= Acidocalcisome =

Acidocalcisomes are rounded electron-dense acidic organelles, rich in calcium and polyphosphate and between 100 nm and 200 nm in diameter.

Acidocalcisomes were originally discovered in Trypanosomes (the causing agents of sleeping sickness and Chagas disease) but have since been found in Toxoplasma gondii (causes toxoplasmosis), Plasmodium (malaria), Chlamydomonas reinhardtii (a green alga), Dictyostelium discoideum (a slime mould), bacteria and human platelets. Their membranes are 6 nm thick and contain a number of protein pumps and antiporters, including aquaporins, ATPases and Ca^{2+}/H^{+} and Na^{+}/H^{+} antiporters. They may be the only cellular organelle that has been conserved between prokaryotic and eukaryotic organisms. They behave differently in different organisms and therefore it may be possible to design drugs that target acidocalcisomes in parasites but not those in the host.
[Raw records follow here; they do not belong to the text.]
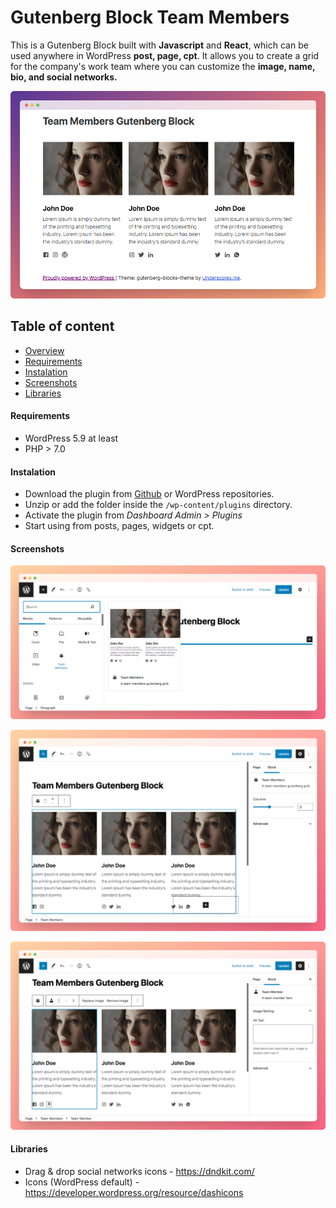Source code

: # Gutenberg Block Team Members

This is a Gutenberg Block built with **Javascript** and **React**, which can be used anywhere in WordPress **post, page, cpt**. It allows you to create a grid for the company's work team where you can customize the **image, name, bio, and social networks.**

![](https://raw.githubusercontent.com/gydoar/Gutenberg-Block-Team-Members/main/screenshots/screenshot.png)

## Table of content

- [Overview][#Overview]
- [Requirements][#Requirements]
- [Instalation][#Instalation]
- [Screenshots][#Screenshots]
- [Libraries][#Libraries]

#### Requirements

- WordPress 5.9 at least
- PHP > 7.0

#### Instalation
- Download the plugin from [Github](https://github.com/gydoar/Gutenberg-Block-Team-Members/archive/refs/heads/main.zip "Github") or WordPress repositories.
- Unzip or add the folder inside the `/wp-content/plugins` directory.
- Activate the plugin from *Dashboard Admin > Plugins*
- Start using from posts, pages, widgets or cpt.

#### Screenshots

![](https://raw.githubusercontent.com/gydoar/Gutenberg-Block-Team-Members/main/screenshots/screenshot3.png)

![](https://raw.githubusercontent.com/gydoar/Gutenberg-Block-Team-Members/main/screenshots/screenshot1.png)

![](https://raw.githubusercontent.com/gydoar/Gutenberg-Block-Team-Members/main/screenshots/screenshot2.png)

#### Libraries
-  Drag & drop social networks icons - https://dndkit.com/
- Icons (WordPress default) - https://developer.wordpress.org/resource/dashicons

[#Overview]: #Overview
[#Requirements]: #Requirements "Requirements"
[#Instalation]: #Instalation "Instalation"
[#Screenshots]: #Screenshots "Screenshots"
[#Libraries]: #Libraries "Libraries"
Acidocalcisomes have been implied in osmoregulation. They were detected in vicinity of the contractile vacuole in Trypanosoma cruzi and were shown to fuse with the vacuole when the cells were exposed to osmotic stress. Presumably the acidocalcisomes empty their ion contents into the contractile vacuole, thereby increasing the vacuole's osmolarity. This then causes water from the cytoplasm to enter the vacuole, until the latter gathers a certain amount of water and expels it out of the cell.